Note à tous les chômeurs qui vont bientôt perdre leur gagne-pain, gracieuseté de la folie tarifaire de Donald Trump : une nouvelle carrière vous ouvre grand les portes, celle de contrebandier.

Si vous vivez le long de la plus grande frontière non défendue (pour l’instant) du monde, vous serez aux premières loges. Des fortunes ont été faites, il y a plus d’un siècle, lorsque l’alcool était interdit au sud de la frontière, mais légal et produit en grande quantité au nord. Les Bronfman, ici, et les Kennedy, là-bas, y ont constitué leur accumulation primitive de capital.

Dans la nouvelle ère de contrebande qui s’ouvre, les produits n’auront pas tous le cachet du fruit défendu, mais celui du prix distendu. L’alcool fera toujours partie des produits convoités. La bouteille de Veuve Cliquot, par exemple, vendue — disons — 100 $ à Montréal, le sera 135 $ à Plattsburgh. Une palette de 100 bouteilles vaudra un différentiel de 3500 $. Il y a une passe à faire.

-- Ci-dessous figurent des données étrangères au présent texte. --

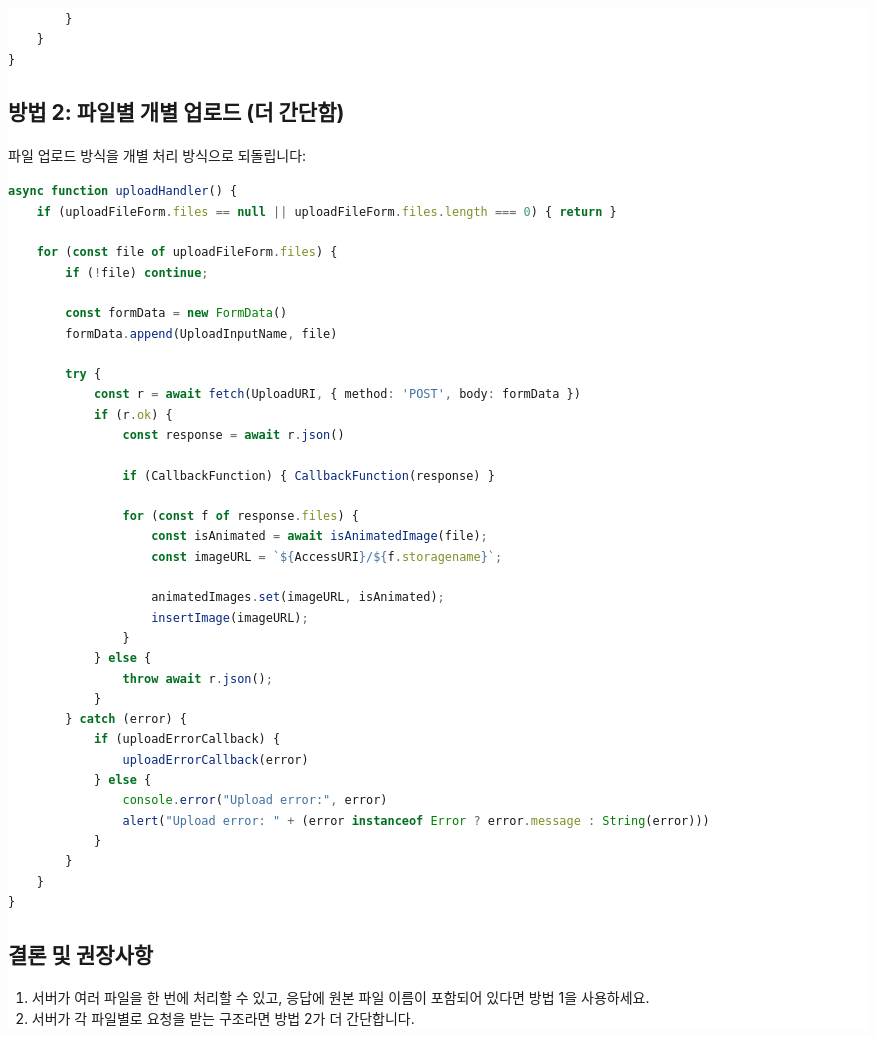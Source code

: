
 ```typescript
        }
    }
}
```

## 방법 2: 파일별 개별 업로드 (더 간단함)

파일 업로드 방식을 개별 처리 방식으로 되돌립니다:

```typescript
async function uploadHandler() {
    if (uploadFileForm.files == null || uploadFileForm.files.length === 0) { return }

    for (const file of uploadFileForm.files) {
        if (!file) continue;

        const formData = new FormData()
        formData.append(UploadInputName, file)

        try {
            const r = await fetch(UploadURI, { method: 'POST', body: formData })
            if (r.ok) {
                const response = await r.json()

                if (CallbackFunction) { CallbackFunction(response) }
                
                for (const f of response.files) {
                    const isAnimated = await isAnimatedImage(file);
                    const imageURL = `${AccessURI}/${f.storagename}`;

                    animatedImages.set(imageURL, isAnimated);
                    insertImage(imageURL);
                }
            } else {
                throw await r.json();
            }
        } catch (error) {
            if (uploadErrorCallback) {
                uploadErrorCallback(error)
            } else {
                console.error("Upload error:", error)
                alert("Upload error: " + (error instanceof Error ? error.message : String(error)))
            }
        }
    }
}
```

## 결론 및 권장사항

1. 서버가 여러 파일을 한 번에 처리할 수 있고, 응답에 원본 파일 이름이 포함되어 있다면 방법 1을 사용하세요.
2. 서버가 각 파일별로 요청을 받는 구조라면 방법 2가 더 간단합니다.
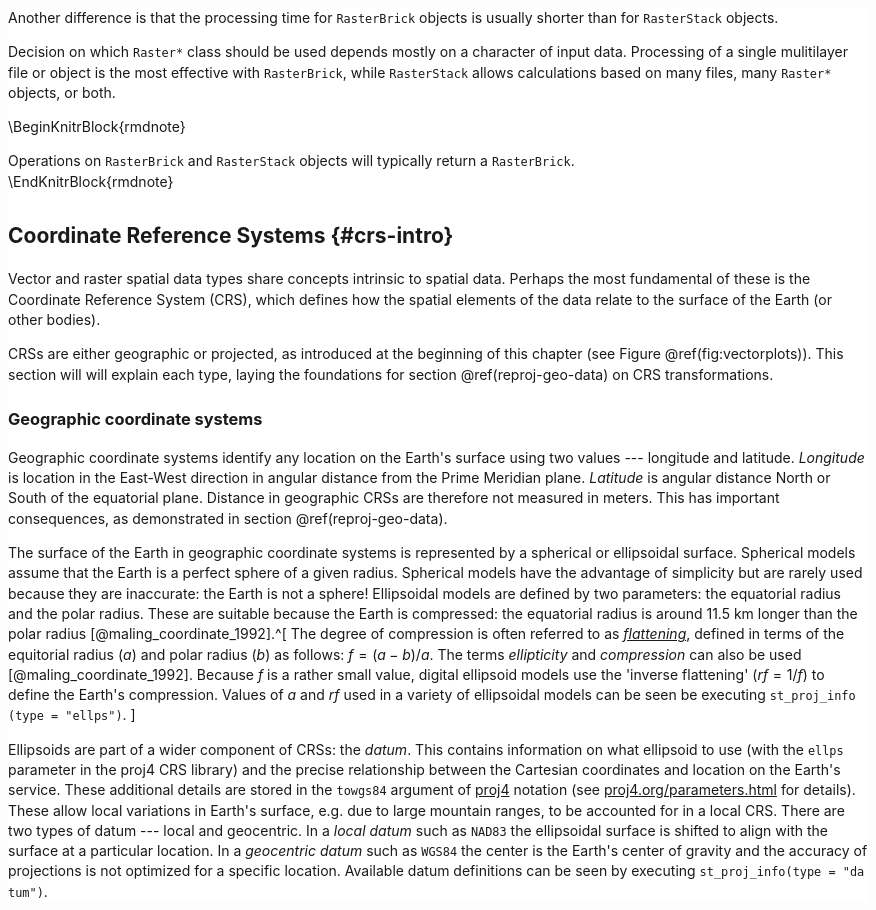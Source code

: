 Another difference is that the processing time for `RasterBrick` objects is usually shorter than for `RasterStack` objects.

Decision on which `Raster*` class should be used depends mostly on a character of input data. 
Processing of a single mulitilayer file or object is the most effective with `RasterBrick`, while `RasterStack` allows calculations based on many files, many `Raster*` objects, or both.

\BeginKnitrBlock{rmdnote}<div class="rmdnote">Operations on `RasterBrick` and `RasterStack` objects will typically return a `RasterBrick`.</div>\EndKnitrBlock{rmdnote}

## Coordinate Reference Systems {#crs-intro}

Vector and raster spatial data types share concepts intrinsic to spatial data.
Perhaps the most fundamental of these is the Coordinate Reference System (CRS), which defines how the spatial elements of the data relate to the surface of the Earth (or other bodies).


CRSs are either geographic or projected, as introduced at the beginning of this chapter (see Figure \@ref(fig:vectorplots)).
This section will will explain each type, laying the foundations for section \@ref(reproj-geo-data) on CRS transformations.

### Geographic coordinate systems

Geographic coordinate systems identify any location on the Earth's surface using two values --- longitude and latitude. 
*Longitude* is location in the East-West direction in angular distance from the Prime Meridian plane.
*Latitude* is angular distance North or South of the equatorial plane.
Distance in geographic CRSs are therefore not measured in meters.
This has important consequences, as demonstrated in section \@ref(reproj-geo-data).

The surface of the Earth in geographic coordinate systems is represented by a spherical or ellipsoidal surface.
Spherical models assume that the Earth is a perfect sphere of a given radius.
Spherical models have the advantage of simplicity but are rarely used because they are inaccurate: the Earth is not a sphere!
Ellipsoidal models are defined by two parameters: the equatorial radius and the polar radius.
These are suitable because the Earth is compressed: the equatorial radius is around 11.5 km longer than the polar radius [@maling_coordinate_1992].^[
The degree of compression is often referred to as [*flattening*](https://en.wikipedia.org/wiki/Flattening), defined in terms of the equitorial radius ($a$) and polar radius ($b$) as follows: $f = (a - b) / a$. The terms *ellipticity* and *compression* can also be used [@maling_coordinate_1992].
Because $f$ is a rather small value, digital ellipsoid models use the 'inverse flattening' ($rf = 1/f$) to define the Earth's compression.
Values of $a$ and $rf$ used in a variety of ellipsoidal models can be seen be executing `st_proj_info(type = "ellps")`.
]

Ellipsoids are part of a wider component of CRSs: the *datum*.
This contains information on what ellipsoid to use (with the `ellps` parameter in the proj4 CRS library) and the precise relationship between the Cartesian coordinates and location on the Earth's service.
These additional details are stored in the `towgs84` argument of  [proj4](http://proj4.org/parameters.html#towgs84-datum-transformation-to-wgs84) notation (see [proj4.org/parameters.html](http://proj4.org/parameters.html) for details).
These allow local variations in Earth's surface, e.g. due to large mountain ranges, to be accounted for in a local CRS.
There are two types of datum --- local and geocentric.
In a *local datum* such as `NAD83` the ellipsoidal surface is shifted to align with the surface at a particular location.
In a *geocentric datum*  such as `WGS84` the center is the Earth's center of gravity and the accuracy of projections is not optimized for a specific location.
Available datum definitions can be seen by executing `st_proj_info(type = "datum")`.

Les contrebandiers ont évidemment le même dilemme que tous les autres entrepreneurs: la rentabilité de leur modèle d’affaires dépend de la prévisibilité des tarfis trumpiens. Pour l’instant, ils n’arrêtent pas de bouger. Par exemple, ils pouvaient il y a 10 jours calculer que tous les produits arrivant au Canada depuis l’Europe sans tarification commerciale vaudraient ici 20 % moins cher que quelques kilomètres plus au sud. Le pactole aurait été encore plus grand pour les produits provenant d’Asie, avec des différentiels de 30 ou 35 %. Mais tout a été mis sur pause et ramené à 10%, une marge trop faible pour monter des réseaux. Pour la Chine, cela semble plus sérieux. Trump ayant (pour l’instant) fait monter les enchères, tout ce qui vient de l’empire du Milieu coûtera 145 % moins cher au Canada qu’aux States. Oui, 145 % !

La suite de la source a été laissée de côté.